Interventions for the management of fatigue in adults with a primary brain tumour


A primary brain tumour (PBT) is a cancer that began in the brain rather than spread from other parts of the body. Fatigue (tiredness) is common in people with a PBT. This may be due to the tumour, its treatment or to the use of other medicines such as antiepileptic drugs (which are used to treat epilepsy seizures). It may also occur with other symptoms such as sleep disturbance, thinking problems and emotional distress. Treatments to help manage fatigue may improve a person's quality of life, their ability to tolerate cancer treatment (which themselves are associated with fatigue), and their ability to carry out social and day-to-day activities.

Study characteristics

In March 2016, we searched five medical databases. We found one clinical trial that was eligible for inclusion; the trial investigated the medicine modafinil in 37 adults with PBT and high levels of fatigue. People in the study received six weeks of modafinil followed by a one-week washout period and six further weeks of placebo, or vice versa. The washout period aims to allow time for any effects of the first treatment to wear off before the new one gets started.

Key findings

The one included trial found no evidence of a difference between modafinil and placebo in treating fatigue. It is possible that this could be due to the trial not reaching its planned number of participants. Several other studies investigated the management of fatigue too, but in these studies high fatigue was not essential for participation. We do not currently know whether any treatments are effective in the management of people with PBT and high fatigue.

Quality of the evidence

With only one included trial, the overall quality of evidence was low. More high-quality studies are needed that enrol adults with BPT and high fatigue.

Authors' conclusions: 

There was insufficient evidence to draw reliable and generalisable conclusions regarding potential effectiveness or harm of any pharmacological or non-pharmacological treatments for fatigue in people with PBT. More research is needed on how best to treat people with brain tumours with high fatigue.

Read the full abstract...

Fatigue is a common and disabling symptom in people with a primary brain tumour (PBT). The effectiveness of interventions for treating clinically significant levels of fatigue in this population is unclear.
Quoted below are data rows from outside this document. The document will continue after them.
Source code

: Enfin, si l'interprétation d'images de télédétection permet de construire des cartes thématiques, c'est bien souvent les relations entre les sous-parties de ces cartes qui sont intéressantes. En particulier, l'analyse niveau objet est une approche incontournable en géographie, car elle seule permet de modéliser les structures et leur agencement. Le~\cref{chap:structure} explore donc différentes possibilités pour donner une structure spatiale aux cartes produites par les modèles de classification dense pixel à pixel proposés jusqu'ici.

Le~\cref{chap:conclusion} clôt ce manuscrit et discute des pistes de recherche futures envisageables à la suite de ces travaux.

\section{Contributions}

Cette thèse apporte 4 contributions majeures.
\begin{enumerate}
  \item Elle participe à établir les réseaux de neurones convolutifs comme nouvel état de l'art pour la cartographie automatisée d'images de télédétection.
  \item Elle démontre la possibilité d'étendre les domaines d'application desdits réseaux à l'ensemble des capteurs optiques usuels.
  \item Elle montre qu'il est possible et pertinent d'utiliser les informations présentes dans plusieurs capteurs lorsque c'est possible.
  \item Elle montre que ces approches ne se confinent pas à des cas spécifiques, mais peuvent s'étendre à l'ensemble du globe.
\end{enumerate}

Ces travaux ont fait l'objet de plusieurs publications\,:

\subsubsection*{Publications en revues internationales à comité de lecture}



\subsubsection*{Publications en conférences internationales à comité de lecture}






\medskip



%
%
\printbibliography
To assess the effectiveness and safety of pharmacological and non-pharmacological interventions for adults with PBT and high levels of fatigue.

Search strategy: 

In March 2016, we searched the Cochrane Register of Controlled Trials (CENTRAL), MEDLINE, PsycINFO and CINAHL and checked the reference lists of included studies. We also searched relevant conference proceedings, searched for ongoing trials via and contacted major co-operative groups with trials in this area.

Selection criteria: 

We included randomised controlled trials (RCTs) that investigated any pharmacological or non-pharmacological intervention in adults with PBT and fatigue, where fatigue was the primary outcome measure. We restricted inclusion specifically to studies that enrolled only participants with clinically significant levels of fatigue.
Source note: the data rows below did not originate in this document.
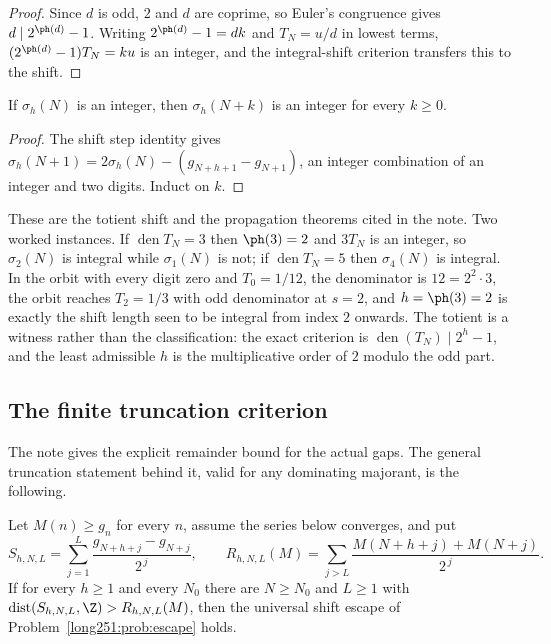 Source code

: \documentclass[11pt]{article}
\begin{document}
\begin{proof}
Since $d$ is odd, $2$ and $d$ are coprime, so Euler's congruence gives
$d\mid2^{\ph(d)}-1$.  Writing $2^{\ph(d)}-1=dk$ and $T_N=u/d$ in lowest terms,
$(2^{\ph(d)}-1)T_N=ku$ is an integer, and the integral-shift criterion
transfers this to the shift.
\end{proof}

\begin{proposition}[propagation]\label{long251:xr:propagate}
If $\sigma_h(N)$ is an integer, then $\sigma_h(N+k)$ is an integer for every
$k\ge0$.
\end{proposition}

\begin{proof}
The shift step identity gives
$\sigma_h(N+1)=2\sigma_h(N)-(g_{N+h+1}-g_{N+1})$, an integer combination of an
integer and two digits.  Induct on $k$.
\end{proof}

\noindent These are the totient shift and the propagation theorems cited in the
note.  Two worked instances.  If $\operatorname{den}T_N=3$ then $\ph(3)=2$ and
$3T_N$ is an integer, so $\sigma_2(N)$ is integral while $\sigma_1(N)$ is not;
if $\operatorname{den}T_N=5$ then $\sigma_4(N)$ is integral.  In the orbit with
every digit zero and $T_0=1/12$, the denominator is $12=2^2\cdot3$, the orbit
reaches $T_2=1/3$ with odd denominator at $s=2$, and $h=\ph(3)=2$ is exactly the
shift length seen to be integral from index $2$ onwards.  The totient is a
witness rather than the classification: the exact criterion is
$\operatorname{den}(T_N)\mid2^{h}-1$, and the least admissible $h$ is the
multiplicative order of $2$ modulo the odd part.

\subsection{The finite truncation criterion}\label{long251:sec:xr-truncation}

The note gives the explicit remainder bound for the actual gaps.  The general
truncation statement behind it, valid for any dominating majorant, is the
following.

\begin{proposition}\label{long251:xr:truncation}
Let $M(n)\ge g_n$ for every $n$, assume the series below converges, and put
\[
 S_{h,N,L}=\sum_{j=1}^{L}\frac{g_{N+h+j}-g_{N+j}}{2^{\,j}},\qquad
 R_{h,N,L}(M)=\sum_{j>L}\frac{M(N+h+j)+M(N+j)}{2^{\,j}} .
\]
If for every $h\ge1$ and every $N_0$ there are $N\ge N_0$ and $L\ge1$ with
$\operatorname{dist}(S_{h,N,L},\Z)>R_{h,N,L}(M)$, then the universal shift
escape of Problem~\ref{long251:prob:escape} holds.
\end{proposition}
\end{document}
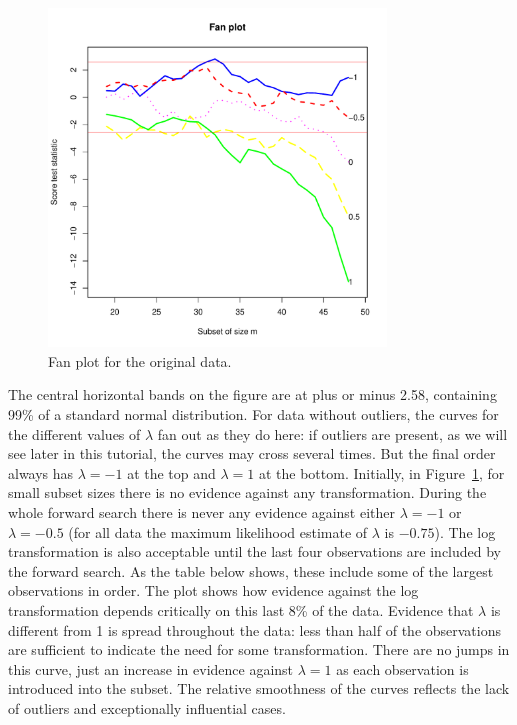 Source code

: \documentclass[article,shortnames,nojss]{jss}
\begin{document}
\begin{center}
\begin{figure}[H]
\includegraphics[width=0.8\textwidth]{transreg-ex-1}
\caption{Fan plot for the original  data.}
\label{fig:ex-1}
\end{figure}
\end{center}

The central horizontal bands on the figure are at plus or minus 2.58, containing 99\% of a standard normal distribution. For data without outliers, the curves for the different values of $\lambda$ fan out as they do here: if outliers are present, as we will see later in this tutorial, the curves may cross several times. But the final order always has $\lambda=-1$ at the top and $\lambda=1$ at the bottom. Initially, in Figure~\ref{fig:ex-1}, for small subset sizes there is no evidence against any transformation. During the whole forward search there is never any evidence against either $\lambda=-1$ or $\lambda=-0.5$ (for all data the maximum likelihood estimate of $\lambda$ is $-0.75$). The log transformation is also acceptable until the last four observations are included by the forward search. As the table below shows, these include some of the largest observations in order. The plot shows how evidence against the log transformation depends critically on this last 8\% of the data. Evidence that $\lambda$ is different from 1 is spread throughout the data: less than half of the observations are sufficient to indicate the need for some transformation. There are no jumps in this curve, just an increase in evidence against $\lambda=1$ as each observation is introduced into the subset. The relative smoothness of the curves reflects the lack of outliers and exceptionally influential cases.
\end{document}
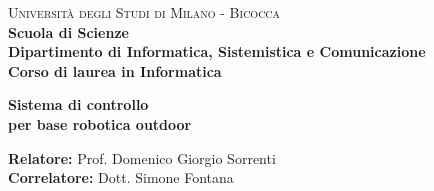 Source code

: 
    
    \begin{titlepage}
        
        \noindent
        \begin{minipage}[t]{0.19\textwidth}
        \end{minipage}
        \begin{minipage}[t]{0.81\textwidth}
        {
                {\textsc{Università degli Studi di Milano - Bicocca}} \\
                \textbf{Scuola di Scienze} \\
                \textbf{Dipartimento di Informatica, Sistemistica e Comunicazione} \\
                \textbf{Corso di laurea in Informatica} \\
                \par
        }
        \end{minipage}
        
	\vspace{40mm}
        
	\begin{center}
            {\LARGE{
                    \textbf{Sistema di controllo  \\ per base robotica outdoor}
                    \par
            }}
        \end{center}
        
        \vspace{50mm}

        \noindent
        {\large \textbf{Relatore:} Prof. Domenico Giorgio Sorrenti } \\

        \noindent
        {\large \textbf{Correlatore:} Dott. Simone Fontana}
        
        \vspace{15mm}


\end{titlepage}
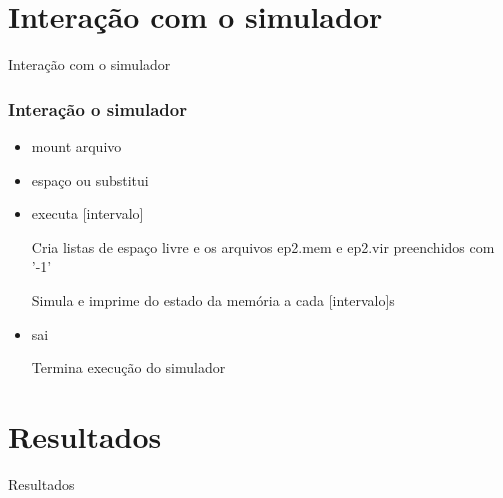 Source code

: \documentclass{beamer}
\begin{document}
\section{Interação com o simulador}
\begin{frame}
\begin{LARGE}
\begin{center}
Interação com o simulador
\end{center}
\end{LARGE}
\end{frame}


\begin{frame}
\frametitle{Interação o simulador}


\begin{itemize}
\item mount arquivo 

\item espaço ou substitui

\end{itemize}
\end{frame}



\begin{frame}

\begin{itemize}
\frametitle{Interação o simulador}
\item executa [intervalo]

  Cria listas de espaço livre e os arquivos ep2.mem e ep2.vir preenchidos com '-1'
  
  Simula e imprime do estado da memória a cada [intervalo]s
  
\item sai

  Termina execução do simulador  

\end{itemize}
\end{frame}



\section{Resultados} 
\begin{frame}
\begin{LARGE}
\begin{center}
Resultados
\end{center}
\end{LARGE}
\end{frame}
\end{document}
Data collection and analysis: 

Three review authors (JD, SYK, DC) independently evaluated search results, extracted data from selected studies and carried out a bias risk assessment. We extracted data on fatigue, cognition, mood, quality of life and adverse events outcomes.

Main results: 

We identified nine studies. We excluded eight of these as they did not restrict participation to people with high fatigue. The single eligible trial investigated the use of modafinil compared to placebo. Although this study found a significant improvement over time in the primary outcome of fatigue, the improvement occurred after both modafinil and placebo with no significant difference in response between the two groups. The included trial did not reach its planned recruitment target and therefore may not, in practice, have been adequately powered to detect a difference. The trial was at a low risk of bias across most areas. There was an unclear risk of bias related to the use of mean imputation because the investigators did not analyse the impact of imputation on the results.